# Tipp fürs Rendern gesucht?



## Horschie (5. Feb 2009)

Hallo,

wie könnte ich folgendes Objekt in Jogl rendern (3D) ? 







Die Daten liegen als Vektor vor. Start- und Endpunkt sind bekannt. Die Radien sind ebenfalls als Vektor interpoliert. 

Was ich suche ist ein Hinweis, Algo, o.ä. mit welchem ich die obere FLäche des Würfels am geschicktesten berechnen kann? Gewiss als Polygonfläche...aber wie definiere ich die Kanten am geschiktesten? 


DAnke
Christoph


----------



## 0x7F800000 (5. Feb 2009)

Bist du dir sicher, dass du für so eine "relativ platte" Form ein Polygonnetz mit 672654 vertices haben willst?
Wäre es mit einer Bump-Map auch schon getan?


----------



## 0x7F800000 (5. Feb 2009)

ansonsten gibt's in OGL irgendwelche "evaluatoren"
Stichworte:
glMap1
glMap2
glMapGrid1
glMapGrid2
glEvalMesh
glEvalCoord

damit soll man irgendwie praktisch parametrisierte kurven und flächen rendern können, aber da hab ich noch kA von, hab das ebengrad aus einem OpenGL Buch für die Uralte version 1.2 ausgekramt (ja, ich weiß, scheiße ist's , aber allzuviel wird sich an Grundprinzipien da bis 2.0 wohl nicht verändert haben)


----------



## Horschie (5. Feb 2009)

Danke.

Bumpmapping scheidet wohl aus, da dies nur ein exemplarisches Beispiel ist. Hmmm....es se idenn ich könnte die Bumpmaps in Java einfach berechnen und dann anweden...das wär natürlich ne Idee...
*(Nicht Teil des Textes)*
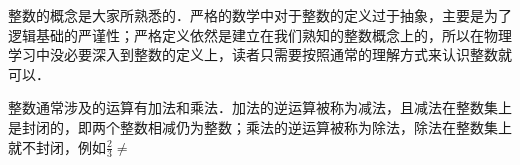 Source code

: 
整数的概念是大家所熟悉的．严格的数学中对于整数的定义过于抽象，主要是为了逻辑基础的严谨性；严格定义依然是建立在我们熟知的整数概念上的，所以在物理学习中没必要深入到整数的定义上，读者只需要按照通常的理解方式来认识整数就可以．

整数通常涉及的运算有加法和乘法．加法的逆运算被称为减法，且减法在整数集上是封闭的，即两个整数相减仍为整数；乘法的逆运算被称为除法，除法在整数集上就不封闭，例如$\frac{2}{3}\not=$ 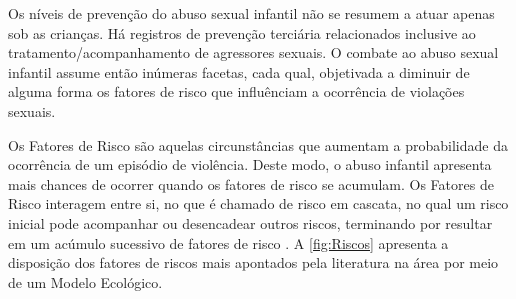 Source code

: Os níveis de prevenção do abuso sexual infantil não se resumem a atuar apenas sob as crianças. Há registros de prevenção terciária relacionados inclusive ao tratamento/acompanhamento de agressores sexuais. O combate ao abuso sexual infantil assume então inúmeras facetas, cada qual, objetivada a diminuir de alguma forma os fatores de risco que influênciam a ocorrência de violações sexuais.

Os Fatores de Risco são aquelas circunstâncias que aumentam a probabilidade da ocorrência de um episódio de violência. Deste modo, o abuso infantil apresenta mais chances de ocorrer quando os fatores de risco se acumulam. Os Fatores de Risco interagem entre si, no que é chamado de risco em cascata, no qual um risco inicial pode acompanhar ou desencadear outros riscos, terminando por resultar em um acúmulo sucessivo de fatores de risco \cite{Recommendations2019Taylor}. A \autoref{fig:Riscos} apresenta a disposição dos fatores de riscos mais apontados pela literatura na área por meio de um Modelo Ecológico.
nach dem rest schau ich noch


----------



## 0x7F800000 (5. Feb 2009)

JOGL unterstützt definitiv auch bumpmaps. Ausrechnen ist auch Kinderkram: erzeugst eine Textur, die die tiefe angibt, und machst das gelbe ein bisschen tiefer. Programme gibt's dafür bestimmt auch.


----------



## Horschie (7. Feb 2009)

Also so ganz komme ich da leider nicht weiter. Da fehlts irgendwie an den Grundlagen. 

nehmen wir mal an, der Klotz oben sollte 100x100x100mm groß sein. Wie würde man das angemessen in Pixeln machen? 

1mm = 1 Pixel? 
0,1mm = 1 Pixel? 

Ein paar versuche habe ich durch...eine Heightmap erstellt und dann Dreiecke gezeichnet. nur bei 1000x1000 Pixeln wird das recht lahm...


----------



## 0x7F800000 (7. Feb 2009)

bwoah, hast du jetzt die rieesigen weißen flächen in zig millionen klitzekleine Dreiecke aufgebröselt und wunderst dich, dass es langsam wird? 

Nee, wenn schon in dreiecke aufbrechen, dann muss man schon mit etwas feineren methoden drangehen.
Spontan würde ich vorschlagen, die Oberfläche mit einem Quadtree in dreiecke zu zerlegen. Dann würden die großen weißen flächen auch mit großen Dreiecken dargestellt werden, und feinere Unterteilung wäre nur an den Rändern der gelben Kurve nötig. Da gibt's aber noch wesentlich coolere Algos...


----------